EXERCISE BRIEF:
Transcribe the listing below in full, keeping every line exactly as it is.

RECORDS TO USE:
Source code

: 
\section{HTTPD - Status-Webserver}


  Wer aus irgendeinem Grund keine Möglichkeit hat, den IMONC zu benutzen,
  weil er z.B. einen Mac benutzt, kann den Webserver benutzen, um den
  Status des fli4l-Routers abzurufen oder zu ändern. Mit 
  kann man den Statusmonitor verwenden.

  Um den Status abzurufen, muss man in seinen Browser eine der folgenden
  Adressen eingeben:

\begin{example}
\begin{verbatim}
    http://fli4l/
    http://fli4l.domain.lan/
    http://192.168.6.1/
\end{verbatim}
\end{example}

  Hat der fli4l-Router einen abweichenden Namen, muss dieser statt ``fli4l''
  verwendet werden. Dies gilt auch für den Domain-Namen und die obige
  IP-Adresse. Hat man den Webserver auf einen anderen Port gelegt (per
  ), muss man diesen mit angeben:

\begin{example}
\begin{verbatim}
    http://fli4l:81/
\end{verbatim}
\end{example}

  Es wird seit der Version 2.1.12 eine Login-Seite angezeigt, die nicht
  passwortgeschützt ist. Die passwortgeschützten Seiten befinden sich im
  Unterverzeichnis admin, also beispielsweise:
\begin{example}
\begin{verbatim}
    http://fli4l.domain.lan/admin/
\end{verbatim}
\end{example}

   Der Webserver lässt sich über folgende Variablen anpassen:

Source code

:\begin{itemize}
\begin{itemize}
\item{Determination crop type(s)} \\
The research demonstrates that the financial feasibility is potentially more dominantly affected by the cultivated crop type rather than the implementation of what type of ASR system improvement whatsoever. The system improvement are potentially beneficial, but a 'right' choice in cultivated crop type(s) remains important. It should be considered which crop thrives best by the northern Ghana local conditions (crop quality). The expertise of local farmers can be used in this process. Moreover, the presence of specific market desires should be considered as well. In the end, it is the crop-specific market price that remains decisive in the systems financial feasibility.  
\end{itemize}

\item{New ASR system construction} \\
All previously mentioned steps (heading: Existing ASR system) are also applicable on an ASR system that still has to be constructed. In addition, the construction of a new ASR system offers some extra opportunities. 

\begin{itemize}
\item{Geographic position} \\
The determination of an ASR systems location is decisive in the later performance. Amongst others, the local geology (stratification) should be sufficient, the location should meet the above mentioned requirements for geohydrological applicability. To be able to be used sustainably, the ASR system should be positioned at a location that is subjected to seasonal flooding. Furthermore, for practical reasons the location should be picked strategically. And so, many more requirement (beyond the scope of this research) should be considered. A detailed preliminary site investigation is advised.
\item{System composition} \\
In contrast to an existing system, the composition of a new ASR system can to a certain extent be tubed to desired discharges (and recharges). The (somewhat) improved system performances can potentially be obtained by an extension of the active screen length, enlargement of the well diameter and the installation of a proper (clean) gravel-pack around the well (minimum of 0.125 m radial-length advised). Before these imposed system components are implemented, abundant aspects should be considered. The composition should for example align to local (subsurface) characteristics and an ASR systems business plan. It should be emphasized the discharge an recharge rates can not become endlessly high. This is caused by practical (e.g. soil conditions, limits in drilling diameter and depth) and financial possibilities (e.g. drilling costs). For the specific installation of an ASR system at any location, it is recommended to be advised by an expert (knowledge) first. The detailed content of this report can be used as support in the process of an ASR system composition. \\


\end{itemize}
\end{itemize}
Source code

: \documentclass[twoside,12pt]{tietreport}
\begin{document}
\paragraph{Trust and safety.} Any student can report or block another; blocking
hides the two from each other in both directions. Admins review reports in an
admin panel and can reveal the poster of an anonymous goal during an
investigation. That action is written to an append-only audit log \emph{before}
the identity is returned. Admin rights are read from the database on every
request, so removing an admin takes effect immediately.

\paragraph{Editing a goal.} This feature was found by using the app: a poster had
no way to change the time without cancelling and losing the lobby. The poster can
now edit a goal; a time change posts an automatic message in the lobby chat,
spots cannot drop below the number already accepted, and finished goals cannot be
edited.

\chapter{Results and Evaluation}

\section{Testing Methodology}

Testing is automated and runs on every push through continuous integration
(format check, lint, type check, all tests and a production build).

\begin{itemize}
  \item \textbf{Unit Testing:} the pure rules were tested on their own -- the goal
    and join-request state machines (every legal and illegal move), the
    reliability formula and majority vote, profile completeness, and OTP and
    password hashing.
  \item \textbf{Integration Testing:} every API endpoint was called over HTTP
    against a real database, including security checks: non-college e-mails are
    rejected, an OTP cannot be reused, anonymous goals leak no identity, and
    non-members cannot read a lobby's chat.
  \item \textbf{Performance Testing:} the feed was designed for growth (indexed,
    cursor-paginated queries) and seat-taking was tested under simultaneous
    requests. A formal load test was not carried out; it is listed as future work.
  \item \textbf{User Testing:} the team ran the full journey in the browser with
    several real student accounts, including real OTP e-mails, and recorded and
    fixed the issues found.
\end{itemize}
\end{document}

TASK RESULT:
Source code

: 
\section{HTTPD - Status-Webserver}


  Wer aus irgendeinem Grund keine Möglichkeit hat, den IMONC zu benutzen,
  weil er z.B. einen Mac benutzt, kann den Webserver benutzen, um den
  Status des fli4l-Routers abzurufen oder zu ändern. Mit 
  kann man den Statusmonitor verwenden.

  Um den Status abzurufen, muss man in seinen Browser eine der folgenden
  Adressen eingeben:

\begin{example}
\begin{verbatim}
    http://fli4l/
    http://fli4l.domain.lan/
    http://192.168.6.1/
\end{verbatim}
\end{example}

  Hat der fli4l-Router einen abweichenden Namen, muss dieser statt ``fli4l''
  verwendet werden. Dies gilt auch für den Domain-Namen und die obige
  IP-Adresse. Hat man den Webserver auf einen anderen Port gelegt (per
  ), muss man diesen mit angeben:

\begin{example}
\begin{verbatim}
    http://fli4l:81/
\end{verbatim}
\end{example}

  Es wird seit der Version 2.1.12 eine Login-Seite angezeigt, die nicht
  passwortgeschützt ist. Die passwortgeschützten Seiten befinden sich im
  Unterverzeichnis admin, also beispielsweise:
\begin{example}
\begin{verbatim}
    http://fli4l.domain.lan/admin/
\end{verbatim}
\end{example}

   Der Webserver lässt sich über folgende Variablen anpassen:

Source code

:\begin{itemize}
\begin{itemize}
\item{Determination crop type(s)} \\
The research demonstrates that the financial feasibility is potentially more dominantly affected by the cultivated crop type rather than the implementation of what type of ASR system improvement whatsoever. The system improvement are potentially beneficial, but a 'right' choice in cultivated crop type(s) remains important. It should be considered which crop thrives best by the northern Ghana local conditions (crop quality). The expertise of local farmers can be used in this process. Moreover, the presence of specific market desires should be considered as well. In the end, it is the crop-specific market price that remains decisive in the systems financial feasibility.  
\end{itemize}

\item{New ASR system construction} \\
All previously mentioned steps (heading: Existing ASR system) are also applicable on an ASR system that still has to be constructed. In addition, the construction of a new ASR system offers some extra opportunities. 

\begin{itemize}
\item{Geographic position} \\
The determination of an ASR systems location is decisive in the later performance. Amongst others, the local geology (stratification) should be sufficient, the location should meet the above mentioned requirements for geohydrological applicability. To be able to be used sustainably, the ASR system should be positioned at a location that is subjected to seasonal flooding. Furthermore, for practical reasons the location should be picked strategically. And so, many more requirement (beyond the scope of this research) should be considered. A detailed preliminary site investigation is advised.
\item{System composition} \\
In contrast to an existing system, the composition of a new ASR system can to a certain extent be tubed to desired discharges (and recharges). The (somewhat) improved system performances can potentially be obtained by an extension of the active screen length, enlargement of the well diameter and the installation of a proper (clean) gravel-pack around the well (minimum of 0.125 m radial-length advised). Before these imposed system components are implemented, abundant aspects should be considered. The composition should for example align to local (subsurface) characteristics and an ASR systems business plan. It should be emphasized the discharge an recharge rates can not become endlessly high. This is caused by practical (e.g. soil conditions, limits in drilling diameter and depth) and financial possibilities (e.g. drilling costs). For the specific installation of an ASR system at any location, it is recommended to be advised by an expert (knowledge) first. The detailed content of this report can be used as support in the process of an ASR system composition. \\


\end{itemize}
\end{itemize}
Source code

: \documentclass[twoside,12pt]{tietreport}
\begin{document}
\paragraph{Trust and safety.} Any student can report or block another; blocking
hides the two from each other in both directions. Admins review reports in an
admin panel and can reveal the poster of an anonymous goal during an
investigation. That action is written to an append-only audit log \emph{before}
the identity is returned. Admin rights are read from the database on every
request, so removing an admin takes effect immediately.

\paragraph{Editing a goal.} This feature was found by using the app: a poster had
no way to change the time without cancelling and losing the lobby. The poster can
now edit a goal; a time change posts an automatic message in the lobby chat,
spots cannot drop below the number already accepted, and finished goals cannot be
edited.

\chapter{Results and Evaluation}

\section{Testing Methodology}

Testing is automated and runs on every push through continuous integration
(format check, lint, type check, all tests and a production build).

\begin{itemize}
  \item \textbf{Unit Testing:} the pure rules were tested on their own -- the goal
    and join-request state machines (every legal and illegal move), the
    reliability formula and majority vote, profile completeness, and OTP and
    password hashing.
  \item \textbf{Integration Testing:} every API endpoint was called over HTTP
    against a real database, including security checks: non-college e-mails are
    rejected, an OTP cannot be reused, anonymous goals leak no identity, and
    non-members cannot read a lobby's chat.
  \item \textbf{Performance Testing:} the feed was designed for growth (indexed,
    cursor-paginated queries) and seat-taking was tested under simultaneous
    requests. A formal load test was not carried out; it is listed as future work.
  \item \textbf{User Testing:} the team ran the full journey in the browser with
    several real student accounts, including real OTP e-mails, and recorded and
    fixed the issues found.
\end{itemize}
\end{document}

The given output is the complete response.